Tempo foi o maior adversário no último dia de provas

Segundo professores do Cursinho da Poli, o grande obstáculo do último dia da 2ª fase da Unicamp foi o prazo para fazer as questões

Lucien Adedo, especial para o iG |

Depois de Unesp e Fuvest, chegou ao fim o vestibular da Universidade Estadual de Campinas (Unicamp), encerrando-se, assim, os grandes processos seletivos do Estado de São Paulo. Apesar do alívio em finalmente poder curtir as férias, os estudantes concluíram a segunda fase da Unicamp reclamando da dificuldade, principalmente, das provas de Física e Química.

Na avaliação dos professores do Cursinho da Poli, o exame não foi difícil, mas longo. Segundo eles, o grande problema era o curto tempo para resolver todas as questões. “Os alunos tinham que resolver 24 perguntas em quatro horas, isso significa dizer que são 10 minutos por questão dissertativa, algo a ser criticado”, explica o professor de física José Roberto Braz Paião.

Bassam Ferdinian, da mesma disciplina, concorda. Para ele, a prova não pode ser considerada difícil já que é para o pública que chegou a segunda fase. “O problema é, realmente, o tempo”, diz.

Em relação ao conteúdo, ambos afirmam que, embora de mesmo nível, o exame desse ano foi muito mais rico e bem elaborado do que o do ano passado. “Essa prova foi uma das mais contextualizada dos últimos anos. Estava linda”, elogia Ferdinian.

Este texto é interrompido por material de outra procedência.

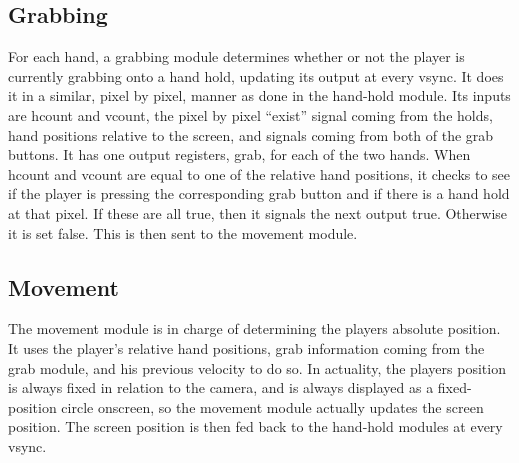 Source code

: \subsection{Grabbing}

For each hand, a grabbing module determines whether or not the player is
currently grabbing onto a hand hold, updating its output at every vsync. It does
it in a similar, pixel by pixel, manner as done in the hand-hold module. Its
inputs are hcount and vcount, the pixel by pixel “exist” signal coming from the
holds, hand positions relative to the screen, and signals coming from both of
the grab buttons. It has one output registers, grab, for each of the two hands.
When hcount and vcount are equal to one of the relative hand positions, it
checks to see if the player is pressing the corresponding grab button and if
there is a hand hold at that pixel. If these are all true, then it signals the
next output true. Otherwise it is set false. This is then sent to the movement
module.

\subsection{Movement}

The movement module is in charge of determining the players absolute position.
It uses the player's relative hand positions, grab information coming from the
grab module, and his previous velocity to do so. In actuality, the players
position is always fixed in relation to the camera, and is always displayed as a
fixed-position circle onscreen, so the movement module actually updates the
screen position. The screen position is then fed back to the hand-hold modules
at every vsync.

Outra disciplina que complicou a vida dos candidatos foi química. Para o professor Hamilton Bigatão, o estudante precisava ter uma boa estratégia para driblar a questão do tempo: “No geral, o aluno não consegue resolver todas as questões. Por isso era preciso ter uma boa estratégia, resolver questões nas quais ele detinha um maior domínio, pois 24 questões, com itens a e b é muito complicado mesmo”, avalia.

Quanto à dificuldade das questões de química, ele faz uma comparação com o vestibular do ano passado. “No formato antigo, sempre havia 2 ou 3 questões mais fáceis. Nesse novo não, todas são complicadas.”

Segundo os alunos, a exceção foi a prova de biologia, que estava "mais tranquila". Mas para o professor Edson Aihara, isso não significa que ela estava fácil.  “A prova foi bem abrangente. Apesar de pedirem conceitos básicos, as perguntas eram profundas e inteligentes. Acredito que o nível foi adequado. Não era absurdamente difícil e nem ridiculamente fácil, o que, em ambos os casos, não selecionaria ninguém.”